Overseas, stocks finished sharply up in Tokyo, with the 225-share Nikkei average ending up 384.30 points, or 1.9%, to 21,076.00. Frankfurt's 30-share DAX average closed up 4.41 points to 1,629.62. Share prices fell on the London stock exchange. At the close, the Financial Times 100-share average was down 10.2 points to 2,852.8.


The yield on the Treasury's main 30-year bond dipped again, to 6.86% from 6.87% on Wednesday as its price, which moves in the opposite direction, rose 0.1875 point, or $1.88 per $1,000 in face value. It was the yield's third straight decline since hitting 6.98% late last Friday.

The market's moderate advance, concentrated among intermediate and long-term Treasuries, was partly attributed to heavy buying by municipalities.

Numerous towns and cities have rushed out new municipal bonds to take advantage of this week's tumble in long-term Treasury interest rates, which are used to set municipal bond rates.

Most plan to use the proceeds to redeem higher-yielding debt.
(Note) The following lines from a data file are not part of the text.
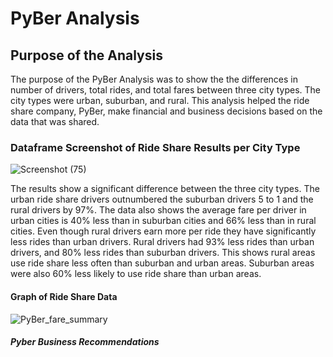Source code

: # PyBer Analysis

## Purpose of the Analysis

The purpose of the PyBer Analysis was to show the the differences in number of drivers, total rides, and total fares between three city types. The city types were urban, suburban, and rural. This analysis helped the ride share company, PyBer, make financial and business decisions based on the data that was shared. 

### Dataframe Screenshot of Ride Share Results per City Type

![Screenshot (75)](https://user-images.githubusercontent.com/105513491/175992132-c57ac67b-bc63-421e-82f9-60ea72f6d5fc.png)

The results show a significant difference between the three city types. The urban ride share drivers outnumbered the suburban drivers 5 to 1 and the rural drivers by 97%. The data also shows the average fare per driver in urban cities is 40% less than in suburban cities and 66% less than in rural cities. Even though rural drivers earn more per ride they have significantly less rides than urban drivers. Rural drivers had 93% less rides than urban drivers, and 80% less rides than suburban drivers. This shows rural areas use ride share less often than suburban and urban areas. Suburban areas were also 60% less likely to use ride share than urban areas. 

#### Graph of Ride Share Data

![PyBer_fare_summary](https://user-images.githubusercontent.com/105513491/175994169-900ec64a-9d81-49fa-9138-d02492742126.png)

##### Pyber Business Recommendations



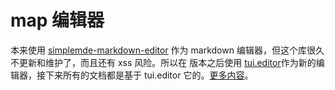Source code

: # map 编辑器 <Badge text="v3.9.3+"/>

本来使用 [simplemde-markdown-editor](https://github.com/sparksuite/simplemde-markdown-editor) 作为 markdown 编辑器，但这个库很久不更新和维护了，而且还有 xss 风险。所以在 <Badge text="v3.9.3+"/> 版本之后使用 [tui.editor](https://github.com/nhnent/tui.editor)作为新的编辑器，接下来所有的文档都是基于 tui.editor 它的。[更多内容](https://github.com/nhnent/tui.editor)。
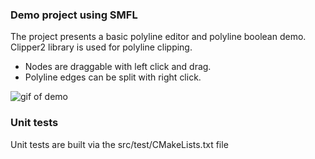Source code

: ### Demo project using SMFL

The project presents a basic polyline editor and polyline boolean demo.
Clipper2 library is used for polyline clipping.

- Nodes are draggable with left click and drag.
- Polyline edges can be split with right click.

![gif of demo](https://i.imgur.com/yJ32S3O.gif)

### Unit tests

Unit tests are built via the src/test/CMakeLists.txt
file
But until the expiration of clauses that prohibit them from paying back the debt before its maturity date, most municipalities have been storing the proceeds by buying Treasuries.

Many bond traders stayed on the sidelines, waiting for the release of the employment statistics.

Ward McCarthy, managing director at Stone & McCarthy Research Associates Inc. in Princeton, N.J., said the market will have little reaction to the data unless it shows a change of 100,000 jobs above or below expectations.

The federal funds rate, the interest on overnight loans between banks, fell to 3% from 3.0625% late Wednesday.